Water footprints in the context of strategy
I am convinced that water footprinting has not played out as intended and, in particular, its role in informing corporate water strategies.
A brief recap from the beginning.
As most practitioners know, virtual water or embedded water was a concept introduced by Dr Tony Allan. It is the “hidden flow of water in food or other commodities are traded from one place to another.”
“It was this logic that enabled Tony Allan to challenge the then prevailing thesis that the wars in the next century will be fought over water.”
Dr Allan was awarded the Stockholm Water Prize in 2008 for his revolutionary virtual water concept. Dr Allan coined the term virtual water in 1993 when he researched trade figures of Middle Eastern states to conclude that this water-scarce region was only able to survive through large quantities of food imports in grain, livestock etc.

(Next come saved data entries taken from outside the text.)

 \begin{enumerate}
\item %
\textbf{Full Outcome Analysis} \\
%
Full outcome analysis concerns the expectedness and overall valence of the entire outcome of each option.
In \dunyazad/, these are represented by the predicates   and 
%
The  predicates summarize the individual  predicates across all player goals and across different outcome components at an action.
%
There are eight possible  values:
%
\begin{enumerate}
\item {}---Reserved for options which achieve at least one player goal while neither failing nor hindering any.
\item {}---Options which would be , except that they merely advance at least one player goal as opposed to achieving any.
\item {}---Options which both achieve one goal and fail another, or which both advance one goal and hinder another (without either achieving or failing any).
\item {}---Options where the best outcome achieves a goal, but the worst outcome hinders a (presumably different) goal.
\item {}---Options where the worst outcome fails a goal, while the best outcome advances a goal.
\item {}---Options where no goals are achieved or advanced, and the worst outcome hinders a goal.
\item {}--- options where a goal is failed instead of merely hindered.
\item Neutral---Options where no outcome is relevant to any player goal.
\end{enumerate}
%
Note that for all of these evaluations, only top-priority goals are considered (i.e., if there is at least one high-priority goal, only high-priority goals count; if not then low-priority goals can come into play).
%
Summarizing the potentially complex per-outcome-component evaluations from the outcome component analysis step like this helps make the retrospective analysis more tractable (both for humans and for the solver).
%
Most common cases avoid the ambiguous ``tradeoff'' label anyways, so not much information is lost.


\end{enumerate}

Thus, the region was not dependent on its own scarce water resources but could purchase water already embedded in agricultural produce. It was this logic that enabled Tony Allan to challenge the then prevailing thesis that the wars in the next century will be fought over water.
The work of Dr Allan was built upon by Arjen Hoekstra, a professor at the University of Twente who also pioneered the concept of the water footprint. His work drew attention to the hidden water use associated with a range of activities and continues to have a profound effect both on scholarship and on environmental policy and activism. Tragically, Dr Hoekstra passed away in November 2019.

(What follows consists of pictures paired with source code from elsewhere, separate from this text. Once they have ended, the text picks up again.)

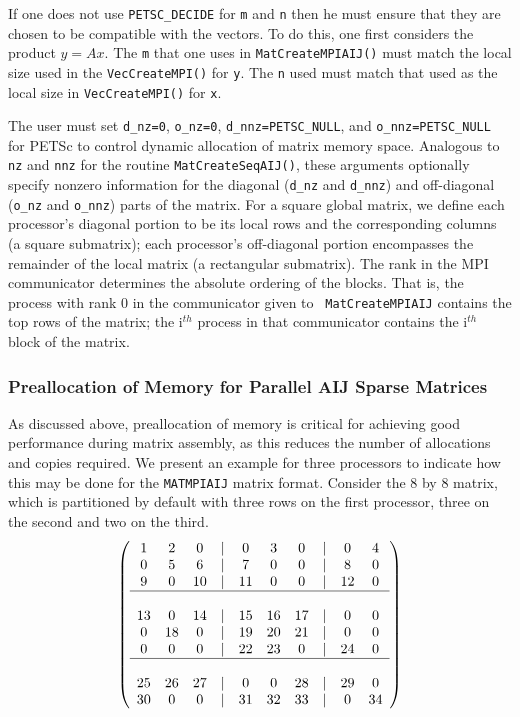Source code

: If one does not use {\tt PETSC\_DECIDE} for
{\tt m} and {\tt n} then he must ensure that they are chosen to be
compatible with the vectors. To do this, one first considers the product 
$y = A x$. The {\tt m} that one uses in {\tt MatCreateMPIAIJ()}
must match the local size used in the {\tt VecCreateMPI()} for {\tt y}.
The {\tt n} used must match that used as the local size in 
{\tt VecCreateMPI()} for {\tt x}. 

The user must set {\tt d\_nz=0}, {\tt o\_nz=0}, {\tt d\_nnz=PETSC\_NULL}, and 
{\tt o\_nnz=PETSC\_NULL} for PETSc to control dynamic allocation of matrix
memory space.  Analogous to {\tt nz} and {\tt nnz} for the routine 
{\tt MatCreateSeqAIJ()}, these arguments optionally specify 
nonzero information for the diagonal ({\tt d\_nz} and {\tt d\_nnz}) and 
off-diagonal ({\tt o\_nz} and {\tt o\_nnz}) parts of the matrix. 
For a square global matrix, we define each processor's diagonal portion 
to be its local rows and the corresponding columns (a square submatrix);  
each processor's off-diagonal portion encompasses the remainder of the
local matrix (a rectangular submatrix).  
The rank in the MPI communicator determines the absolute ordering of the
blocks.  That is, the process with rank 0 in the communicator given to {\tt
  MatCreateMPIAIJ} contains the top rows of the matrix; the i$^{th}$ process
in that communicator contains the i$^{th}$ block of the matrix.

\subsubsection{Preallocation of Memory for Parallel AIJ Sparse Matrices}

As discussed above, preallocation of memory is critical for achieving good
performance during matrix assembly, as this reduces the number of
allocations and copies required.  We present an example for
three processors to indicate how this may be done for the {\tt MATMPIAIJ}
matrix format.  Consider the 8 by
8 matrix, which is partitioned by default with three rows on the first
processor, three on the second and two on the third.  {\small
\[
\left( \begin{array}{cccccccccc} 
1  & 2  & 0  & | & 0  & 3  & 0  & |  & 0  & 4  \\
0  & 5  & 6  & | & 7  & 0  & 0  & |  & 8  & 0 \\
9  & 0  & 10 & | & 11 & 0  & 0  & |  & 12 & 0  \\
\hline \\
13 & 0  & 14 & | & 15 & 16 & 17 & |  & 0  & 0  \\
0  & 18 & 0  & | & 19 & 20 & 21 & |  & 0  & 0 \\
0  & 0  & 0  & | & 22 & 23 & 0  & |  & 24 & 0 \\
\hline \\
25 & 26 & 27 & | & 0  & 0  & 28 & |  & 29 & 0 \\
30 & 0  & 0  & | & 31 & 32 & 33 & |  & 0  &34 
\end{array} \right)
\]
}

I bring up the groundbreaking work of Dr Allan and Dr Hoekstra to put it in the context of corporate water strategies.
I recently published an article titled, Water Footprint versus Water Handprint and hopefully made the case that if we are going to accelerate solutions to solve water, we should be focusing more on the "handprint" of the private sector.
To recap the article, corporate water stewardship is dominated by water footprint strategies such as replenish, water neutral, water positive. While carbon and climate strategies lend themselves to a strategy to become “neutral” or “positive’ with respect to emissions across a company’s value chain, this does not translate well to water.
The reasons are straight forward: carbon is fungible (a ton of carbon in the US is the same as it is elsewhere) and carbon does not have multiple dimensions, unlike water which has economic, environmental, social and spiritual dimensions.
“We will not solve water scarcity and quality challenges by focusing on reducing corporate water footprints.”
We will not solve water scarcity, water quality and access to safe drinking water, sanitation and hygiene challenges by only or over-focusing on reducing corporate water footprints. Water reduction goals are not enough.
While helpful in understanding water risk across a company’s value chain and engaging in collective actions within watersheds, this framework, in general, ignores the real potential of the private sector as a key stakeholder in solving water issues (From Corporate Water Risk to Value Creation).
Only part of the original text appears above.